1990 - Ciclo A
DOMINGO DE RAMOS EN LA PASIÓN DEL SEÑOR
SERMÓN
El príncipe ha llegado a su ciudad. Es su ciudad, la que conquistara para si su antepasado David a los jebuseos. Feudo personal del Rey, no pertenece a ninguna de las doce tribus, ni a la nación, sino al trono, a la dinastía real.
Finalmente, después de años de vacancia, de gobiernos ilegítimos, de despotismos sacerdotales, oligárquicos o colaboracionistas, el heredero llega a reclamar sus derechos.
Lo hace amistosamente, como dueño natural, príncipe de sangre, no como conquistador, por eso no entra montado en corcel de guerra, ni lleva adarga ni espada, sino que viene en palafrén de ceremonias, acémila mansa, asno de entradas solemnes, como el que montó Salomón para entrar en la ciudad cuando David lo promovió a su trono; como príncipe mesias. A la manera como, durante la Europa cristiana, era costumbre que las ciudades, autoridades y pueblo, salieran a recibir, con guirnaldas y flores, a mitad de camino, antes de las puertas, al Rey o al Emperador que arribaban en son de paz a visitar a sus súbditos.

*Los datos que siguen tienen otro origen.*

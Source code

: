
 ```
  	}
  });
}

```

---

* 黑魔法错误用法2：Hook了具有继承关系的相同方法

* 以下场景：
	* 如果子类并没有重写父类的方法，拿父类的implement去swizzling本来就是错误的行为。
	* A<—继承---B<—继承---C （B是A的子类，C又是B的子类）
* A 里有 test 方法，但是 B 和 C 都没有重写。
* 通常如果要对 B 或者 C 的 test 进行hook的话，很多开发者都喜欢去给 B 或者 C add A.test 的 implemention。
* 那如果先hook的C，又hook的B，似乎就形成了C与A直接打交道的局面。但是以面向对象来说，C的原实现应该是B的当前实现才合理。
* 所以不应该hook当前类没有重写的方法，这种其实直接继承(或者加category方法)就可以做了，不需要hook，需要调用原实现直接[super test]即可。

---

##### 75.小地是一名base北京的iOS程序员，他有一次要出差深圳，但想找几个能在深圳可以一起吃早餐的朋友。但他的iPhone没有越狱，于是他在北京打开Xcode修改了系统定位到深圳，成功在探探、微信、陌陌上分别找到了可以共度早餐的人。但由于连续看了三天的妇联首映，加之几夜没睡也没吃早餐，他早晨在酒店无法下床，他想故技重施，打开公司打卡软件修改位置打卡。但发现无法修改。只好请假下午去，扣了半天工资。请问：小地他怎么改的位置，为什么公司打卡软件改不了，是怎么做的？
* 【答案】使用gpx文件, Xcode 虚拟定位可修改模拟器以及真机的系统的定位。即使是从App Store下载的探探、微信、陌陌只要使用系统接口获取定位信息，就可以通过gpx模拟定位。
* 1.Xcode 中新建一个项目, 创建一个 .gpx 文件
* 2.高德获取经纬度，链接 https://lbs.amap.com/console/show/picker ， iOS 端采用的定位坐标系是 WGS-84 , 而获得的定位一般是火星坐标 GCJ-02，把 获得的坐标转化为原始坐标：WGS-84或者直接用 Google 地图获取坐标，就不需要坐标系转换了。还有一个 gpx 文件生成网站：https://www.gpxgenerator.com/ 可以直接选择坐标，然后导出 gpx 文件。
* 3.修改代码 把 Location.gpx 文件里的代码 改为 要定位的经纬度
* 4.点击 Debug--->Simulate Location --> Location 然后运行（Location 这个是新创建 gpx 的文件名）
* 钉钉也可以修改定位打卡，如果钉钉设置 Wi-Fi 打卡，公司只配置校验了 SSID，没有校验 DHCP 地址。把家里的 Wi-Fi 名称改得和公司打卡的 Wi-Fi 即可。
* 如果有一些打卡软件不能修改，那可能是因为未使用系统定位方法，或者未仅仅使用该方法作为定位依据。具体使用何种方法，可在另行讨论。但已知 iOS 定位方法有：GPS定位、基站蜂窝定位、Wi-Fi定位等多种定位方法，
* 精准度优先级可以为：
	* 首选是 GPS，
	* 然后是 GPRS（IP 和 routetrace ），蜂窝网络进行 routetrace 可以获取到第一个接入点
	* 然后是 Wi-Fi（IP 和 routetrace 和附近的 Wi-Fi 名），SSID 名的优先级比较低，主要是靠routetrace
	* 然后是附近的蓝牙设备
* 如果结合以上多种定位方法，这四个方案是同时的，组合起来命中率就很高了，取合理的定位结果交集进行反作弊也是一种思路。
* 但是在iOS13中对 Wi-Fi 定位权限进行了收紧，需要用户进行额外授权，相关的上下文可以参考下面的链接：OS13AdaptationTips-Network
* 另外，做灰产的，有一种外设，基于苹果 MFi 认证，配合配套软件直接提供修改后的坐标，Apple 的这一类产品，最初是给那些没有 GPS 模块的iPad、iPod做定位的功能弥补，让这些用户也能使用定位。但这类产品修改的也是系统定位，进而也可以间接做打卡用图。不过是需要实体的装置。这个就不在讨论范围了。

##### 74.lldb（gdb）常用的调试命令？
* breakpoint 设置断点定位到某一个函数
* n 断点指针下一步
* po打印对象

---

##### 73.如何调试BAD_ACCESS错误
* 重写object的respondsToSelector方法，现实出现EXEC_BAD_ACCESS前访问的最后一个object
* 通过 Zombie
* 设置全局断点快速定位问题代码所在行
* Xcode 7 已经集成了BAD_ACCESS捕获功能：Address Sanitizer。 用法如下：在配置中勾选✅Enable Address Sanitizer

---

Y el Rey ahora, finalmente, ha llegado a su capital. Ha preparado largamente su entrada, ha explicado de mil maneras su misión, ha organizado a sus colaboradores. Es hora ya de ir a la casa de sus padres. Es la última oportunidad que da a su pueblo de aceptarlo en paz. Y por eso se juega el todo por el todo y entra desarmado en su ciudad.
Pero Israel es duro, Judá no lo recibe como debiera. Sólo parte del pueblo ha salido a dar la bienvenida, a vivar a su duque, a su monarca, antes de Betfagé, barrio extremo de Jerusalén. Y alfombran con ramos y con sus propios mantos el lugar por donde pasa el real cortejo, en medio de hosanas, de agitar de tirsos, ramas verdes y palmas.
Pero en sus torres, en sus palacios, en sus bancos atiborrados de oro, los dirigentes callan, no salen a la calle. Se mueven las cortinas de las ventanas. Espían. En ominoso silencio.
El rey avanza cada vez más solo. El entusiasmo declina. La multitud poco a poco retorna a sus casas. La ciudad finalmente es una inmensa indiferencia preñada de hostilidad. Y, por fín, casi solo, Jesús, el príncipe, el hijo de David, ya perdida la esperanza de evitar el enfrentamiento -cuenta San Lucas- da su última orden: "El que tenga alforjas y víveres, que los cargue, y el que no tenga espada, que venda su manto y la consiga". Desde entonces ser cristiano será siempre combate.
Pero, acabado el jolgorio, ya hay pocos que le escuchen: su compañía se ha reducido a once seguidores y luego a tres y al fin a nada. El rey ha de combatir solo su batalla.
Los suyos lo han abandonado. Su ciudad lo ha rechazado. Y habrá de morir incluso fuera de sus murallas.
Pero no es general que se rinda: morirá estribando hierro y con el hierro entre las manos.
Y allí levantará nuevo estandarte: mástil de cruz, bandera de su cuerpo flameando al viento.
Y allí alzará su trono, su nueva Jerusalén, cuartel general de todas su guerras, capital eterna de todos los mundos, sede gloriosa de su señorío sobre el Universo.